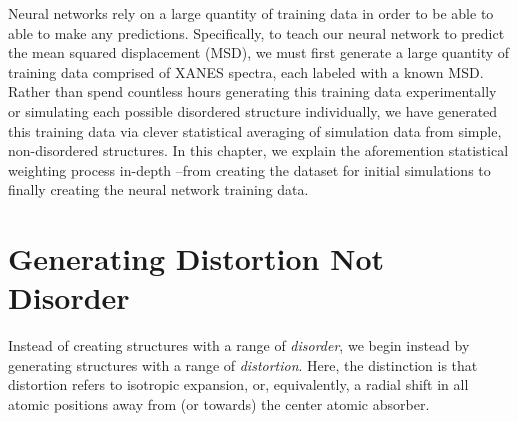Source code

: 
Neural networks rely on a large quantity of training data in order to be able to able to make any predictions. Specifically, to teach our neural network to predict the mean squared displacement (MSD), we must first generate a large quantity of training data comprised of XANES spectra, each labeled with a known MSD. Rather than spend countless hours generating this training data experimentally or simulating each possible disordered structure individually, we have generated this training data via clever statistical averaging of simulation data from simple, non-disordered structures. In this chapter, we explain the aforemention statistical weighting process in-depth --from creating the dataset for initial simulations to finally creating the neural network training data.

\section{Generating Distortion Not Disorder}
Instead of creating structures with a range of \textit{disorder}, we begin instead by generating structures with a range of \textit{distortion}. Here, the distinction is that distortion refers to isotropic expansion, or, equivalently, a radial shift in all atomic positions away from (or towards) the center atomic absorber.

■ ■ ■ ■ ■ ■ ■

=== Task brief ===
List the lines of the entries that include "with".

=== Answer below ===
Neural networks rely on a large quantity of training data in order to be able to able to make any predictions. Specifically, to teach our neural network to predict the mean squared displacement (MSD), we must first generate a large quantity of training data comprised of XANES spectra, each labeled with a known MSD. Rather than spend countless hours generating this training data experimentally or simulating each possible disordered structure individually, we have generated this training data via clever statistical averaging of simulation data from simple, non-disordered structures. In this chapter, we explain the aforemention statistical weighting process in-depth --from creating the dataset for initial simulations to finally creating the neural network training data.
Instead of creating structures with a range of \textit{disorder}, we begin instead by generating structures with a range of \textit{distortion}. Here, the distinction is that distortion refers to isotropic expansion, or, equivalently, a radial shift in all atomic positions away from (or towards) the center atomic absorber.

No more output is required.